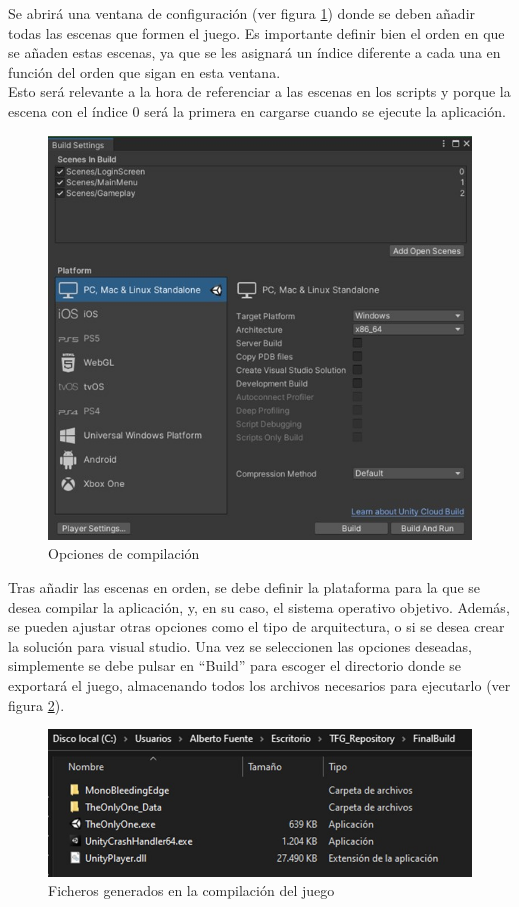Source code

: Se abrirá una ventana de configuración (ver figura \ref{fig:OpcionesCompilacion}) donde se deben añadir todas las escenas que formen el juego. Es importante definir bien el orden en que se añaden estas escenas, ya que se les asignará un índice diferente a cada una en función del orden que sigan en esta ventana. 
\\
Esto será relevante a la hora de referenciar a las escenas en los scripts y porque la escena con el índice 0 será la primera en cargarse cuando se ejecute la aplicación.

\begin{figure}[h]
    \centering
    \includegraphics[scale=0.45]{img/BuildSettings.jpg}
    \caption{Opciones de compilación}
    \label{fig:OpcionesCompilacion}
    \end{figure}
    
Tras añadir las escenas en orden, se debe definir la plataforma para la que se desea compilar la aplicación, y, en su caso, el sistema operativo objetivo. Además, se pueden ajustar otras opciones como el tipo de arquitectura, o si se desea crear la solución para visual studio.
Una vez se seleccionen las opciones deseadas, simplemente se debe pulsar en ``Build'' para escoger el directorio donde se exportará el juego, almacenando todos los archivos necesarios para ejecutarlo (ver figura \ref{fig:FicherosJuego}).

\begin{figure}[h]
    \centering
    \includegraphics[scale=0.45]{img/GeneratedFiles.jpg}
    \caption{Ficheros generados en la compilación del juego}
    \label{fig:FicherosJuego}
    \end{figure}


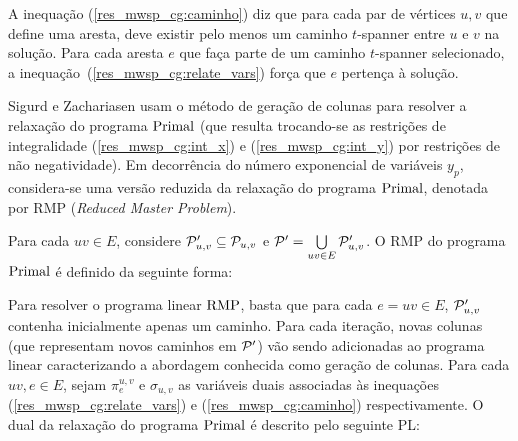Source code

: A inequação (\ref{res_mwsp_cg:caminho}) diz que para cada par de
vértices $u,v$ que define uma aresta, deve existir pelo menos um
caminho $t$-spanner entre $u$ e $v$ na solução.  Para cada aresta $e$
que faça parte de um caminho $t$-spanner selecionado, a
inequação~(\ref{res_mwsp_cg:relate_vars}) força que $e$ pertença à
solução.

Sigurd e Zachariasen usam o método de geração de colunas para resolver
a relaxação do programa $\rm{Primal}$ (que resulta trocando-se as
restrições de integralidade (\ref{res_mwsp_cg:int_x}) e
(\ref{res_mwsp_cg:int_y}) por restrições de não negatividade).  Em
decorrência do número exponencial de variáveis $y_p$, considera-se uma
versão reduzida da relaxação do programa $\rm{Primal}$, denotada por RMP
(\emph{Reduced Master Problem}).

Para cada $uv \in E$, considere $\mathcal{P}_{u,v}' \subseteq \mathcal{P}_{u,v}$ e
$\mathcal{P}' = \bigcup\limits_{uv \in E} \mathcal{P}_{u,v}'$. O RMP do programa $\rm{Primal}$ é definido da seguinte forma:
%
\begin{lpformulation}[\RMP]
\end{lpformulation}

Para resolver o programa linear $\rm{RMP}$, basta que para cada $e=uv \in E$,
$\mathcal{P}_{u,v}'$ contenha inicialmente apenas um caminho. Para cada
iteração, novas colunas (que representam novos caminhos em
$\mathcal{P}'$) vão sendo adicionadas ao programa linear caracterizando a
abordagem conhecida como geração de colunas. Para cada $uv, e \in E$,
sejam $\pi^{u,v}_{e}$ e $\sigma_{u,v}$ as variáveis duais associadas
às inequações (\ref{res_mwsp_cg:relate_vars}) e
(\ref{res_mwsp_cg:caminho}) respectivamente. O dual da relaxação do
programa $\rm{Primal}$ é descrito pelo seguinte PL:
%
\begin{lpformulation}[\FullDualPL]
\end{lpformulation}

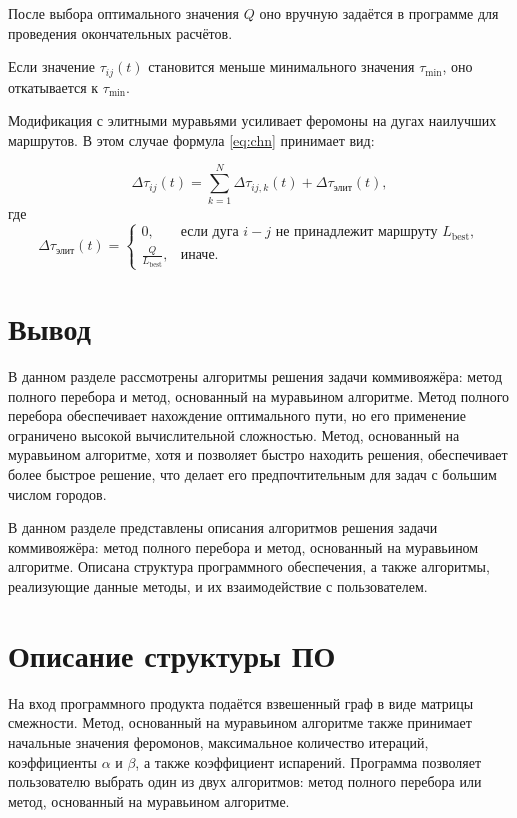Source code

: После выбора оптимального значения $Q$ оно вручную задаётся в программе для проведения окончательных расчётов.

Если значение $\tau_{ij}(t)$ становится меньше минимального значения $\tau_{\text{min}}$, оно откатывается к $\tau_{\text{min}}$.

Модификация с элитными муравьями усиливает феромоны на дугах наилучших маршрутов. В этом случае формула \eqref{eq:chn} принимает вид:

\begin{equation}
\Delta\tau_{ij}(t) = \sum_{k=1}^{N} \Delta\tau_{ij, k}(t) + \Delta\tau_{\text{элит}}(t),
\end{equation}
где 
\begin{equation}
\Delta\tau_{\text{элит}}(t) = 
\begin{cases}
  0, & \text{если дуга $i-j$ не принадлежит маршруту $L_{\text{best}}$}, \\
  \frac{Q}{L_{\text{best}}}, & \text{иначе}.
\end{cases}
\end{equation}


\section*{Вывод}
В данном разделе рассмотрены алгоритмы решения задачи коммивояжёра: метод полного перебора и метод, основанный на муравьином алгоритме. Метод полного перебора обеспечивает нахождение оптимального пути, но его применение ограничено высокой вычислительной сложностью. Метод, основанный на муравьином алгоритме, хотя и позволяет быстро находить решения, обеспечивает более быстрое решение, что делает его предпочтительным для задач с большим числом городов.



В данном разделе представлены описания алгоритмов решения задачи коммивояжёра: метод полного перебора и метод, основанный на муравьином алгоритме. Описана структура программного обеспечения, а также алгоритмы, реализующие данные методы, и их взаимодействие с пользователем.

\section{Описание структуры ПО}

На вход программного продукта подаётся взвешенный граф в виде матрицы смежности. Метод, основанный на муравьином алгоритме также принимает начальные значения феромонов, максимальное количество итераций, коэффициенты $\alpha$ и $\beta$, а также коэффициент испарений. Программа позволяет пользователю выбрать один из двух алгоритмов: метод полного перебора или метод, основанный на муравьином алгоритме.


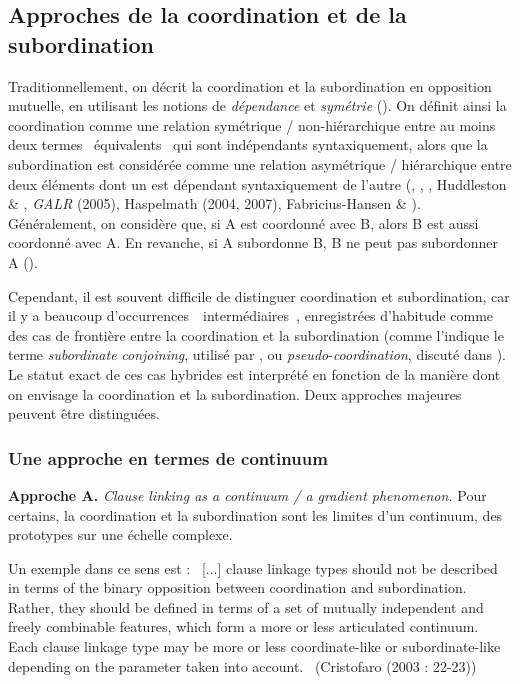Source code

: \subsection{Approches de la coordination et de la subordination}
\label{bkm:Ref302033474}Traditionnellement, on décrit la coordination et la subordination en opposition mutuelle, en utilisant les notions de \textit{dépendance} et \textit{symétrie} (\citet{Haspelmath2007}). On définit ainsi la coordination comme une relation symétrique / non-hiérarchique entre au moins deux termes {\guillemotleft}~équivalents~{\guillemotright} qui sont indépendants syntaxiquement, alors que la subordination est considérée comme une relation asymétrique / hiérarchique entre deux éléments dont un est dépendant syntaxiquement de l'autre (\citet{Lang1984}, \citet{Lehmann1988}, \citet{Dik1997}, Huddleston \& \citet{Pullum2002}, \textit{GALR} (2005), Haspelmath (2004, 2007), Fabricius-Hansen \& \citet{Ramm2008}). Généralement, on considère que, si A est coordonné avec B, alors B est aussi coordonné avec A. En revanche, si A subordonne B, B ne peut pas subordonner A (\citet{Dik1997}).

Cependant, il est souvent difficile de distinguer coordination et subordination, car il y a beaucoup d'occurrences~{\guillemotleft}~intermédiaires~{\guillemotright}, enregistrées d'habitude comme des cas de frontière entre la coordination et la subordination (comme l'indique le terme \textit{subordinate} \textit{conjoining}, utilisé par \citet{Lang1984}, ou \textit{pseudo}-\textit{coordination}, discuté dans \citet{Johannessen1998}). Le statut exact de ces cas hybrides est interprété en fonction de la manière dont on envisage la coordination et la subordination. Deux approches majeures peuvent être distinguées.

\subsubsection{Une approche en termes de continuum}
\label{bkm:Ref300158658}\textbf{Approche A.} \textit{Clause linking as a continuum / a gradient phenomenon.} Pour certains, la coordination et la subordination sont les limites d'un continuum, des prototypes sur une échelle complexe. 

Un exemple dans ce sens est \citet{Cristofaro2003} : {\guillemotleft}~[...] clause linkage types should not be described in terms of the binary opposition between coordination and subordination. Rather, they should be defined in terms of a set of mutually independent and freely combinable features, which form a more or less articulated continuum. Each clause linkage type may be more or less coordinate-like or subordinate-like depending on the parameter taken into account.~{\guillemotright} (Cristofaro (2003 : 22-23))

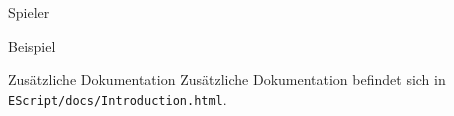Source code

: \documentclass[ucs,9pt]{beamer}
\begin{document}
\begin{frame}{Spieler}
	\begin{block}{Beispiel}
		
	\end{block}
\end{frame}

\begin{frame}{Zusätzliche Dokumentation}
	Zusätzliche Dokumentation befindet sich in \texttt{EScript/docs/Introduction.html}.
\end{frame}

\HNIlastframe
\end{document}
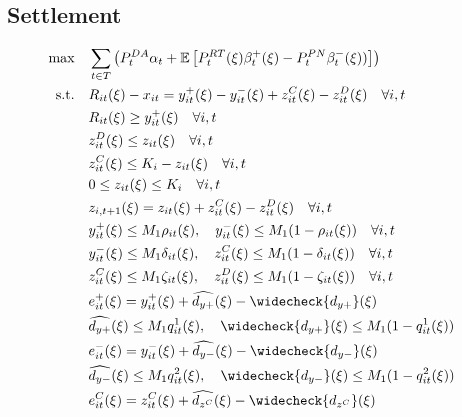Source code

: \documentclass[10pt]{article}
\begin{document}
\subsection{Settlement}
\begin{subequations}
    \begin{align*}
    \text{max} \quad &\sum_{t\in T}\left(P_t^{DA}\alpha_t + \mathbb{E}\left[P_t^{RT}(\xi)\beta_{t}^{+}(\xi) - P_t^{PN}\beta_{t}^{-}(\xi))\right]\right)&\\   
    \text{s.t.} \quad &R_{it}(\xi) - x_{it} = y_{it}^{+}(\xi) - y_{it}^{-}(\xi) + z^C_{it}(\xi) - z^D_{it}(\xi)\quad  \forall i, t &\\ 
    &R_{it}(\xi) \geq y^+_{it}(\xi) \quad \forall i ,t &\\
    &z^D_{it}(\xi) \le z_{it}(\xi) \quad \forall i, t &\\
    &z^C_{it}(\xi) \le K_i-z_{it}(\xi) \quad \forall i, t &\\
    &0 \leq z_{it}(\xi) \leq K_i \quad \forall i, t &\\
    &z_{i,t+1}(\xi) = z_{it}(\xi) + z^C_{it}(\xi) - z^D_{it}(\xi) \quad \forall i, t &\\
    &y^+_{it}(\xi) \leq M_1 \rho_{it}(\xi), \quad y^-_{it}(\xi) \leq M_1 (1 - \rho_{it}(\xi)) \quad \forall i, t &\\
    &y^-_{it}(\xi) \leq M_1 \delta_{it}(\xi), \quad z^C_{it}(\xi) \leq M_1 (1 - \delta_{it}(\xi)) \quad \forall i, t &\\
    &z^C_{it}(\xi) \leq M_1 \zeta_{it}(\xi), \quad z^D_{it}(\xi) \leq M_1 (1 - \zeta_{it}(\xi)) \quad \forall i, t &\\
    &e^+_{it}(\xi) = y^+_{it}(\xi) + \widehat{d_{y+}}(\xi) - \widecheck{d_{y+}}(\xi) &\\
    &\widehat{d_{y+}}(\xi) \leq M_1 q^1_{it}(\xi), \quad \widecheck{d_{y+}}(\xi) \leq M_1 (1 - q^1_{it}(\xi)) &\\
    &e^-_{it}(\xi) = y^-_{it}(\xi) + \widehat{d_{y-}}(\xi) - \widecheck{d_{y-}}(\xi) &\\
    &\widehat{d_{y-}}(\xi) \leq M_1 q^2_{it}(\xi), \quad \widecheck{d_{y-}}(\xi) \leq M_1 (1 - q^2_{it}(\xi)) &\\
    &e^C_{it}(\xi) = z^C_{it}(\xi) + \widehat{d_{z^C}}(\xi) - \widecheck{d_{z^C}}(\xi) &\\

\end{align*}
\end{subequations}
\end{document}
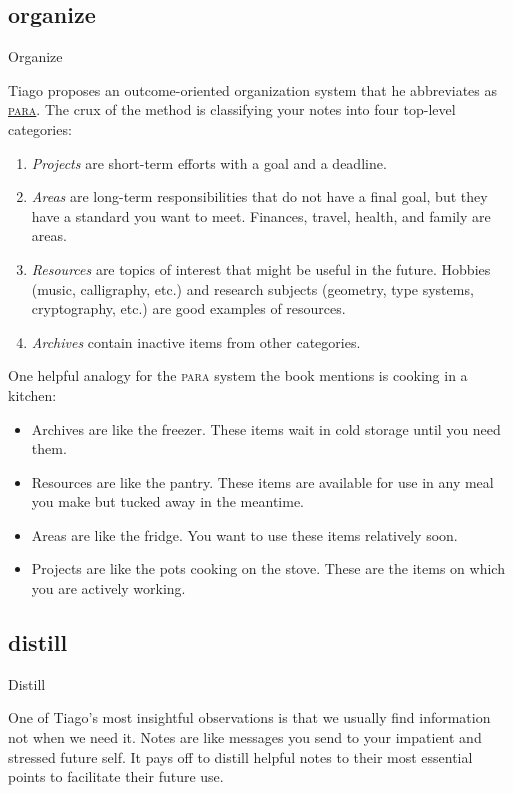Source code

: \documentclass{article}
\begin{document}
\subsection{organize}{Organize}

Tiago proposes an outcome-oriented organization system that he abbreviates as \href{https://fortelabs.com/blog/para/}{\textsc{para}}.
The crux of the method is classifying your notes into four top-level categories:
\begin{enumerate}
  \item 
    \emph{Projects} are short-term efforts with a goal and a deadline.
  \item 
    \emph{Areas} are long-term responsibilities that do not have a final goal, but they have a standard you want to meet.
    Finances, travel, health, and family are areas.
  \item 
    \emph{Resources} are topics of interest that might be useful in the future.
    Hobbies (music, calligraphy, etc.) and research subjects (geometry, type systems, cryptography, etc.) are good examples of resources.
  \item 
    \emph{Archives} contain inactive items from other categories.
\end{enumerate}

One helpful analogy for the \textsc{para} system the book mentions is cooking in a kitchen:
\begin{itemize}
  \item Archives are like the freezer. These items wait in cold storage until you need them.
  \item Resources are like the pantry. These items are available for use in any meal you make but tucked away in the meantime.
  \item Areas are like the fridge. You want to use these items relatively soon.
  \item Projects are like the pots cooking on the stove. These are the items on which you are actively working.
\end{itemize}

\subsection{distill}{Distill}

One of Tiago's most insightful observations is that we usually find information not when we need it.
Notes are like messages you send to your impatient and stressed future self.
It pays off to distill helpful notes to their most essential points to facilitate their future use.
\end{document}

────────────────

• _WHAT IS NEEDED_
Filter the listing so that only lines holding the word "includegraphics" remain, and copy those lines.

• _RESPONSE BOX_
    \includegraphics[scale=0.45]{img/BuildSettings.jpg}
    \includegraphics[scale=0.45]{img/GeneratedFiles.jpg}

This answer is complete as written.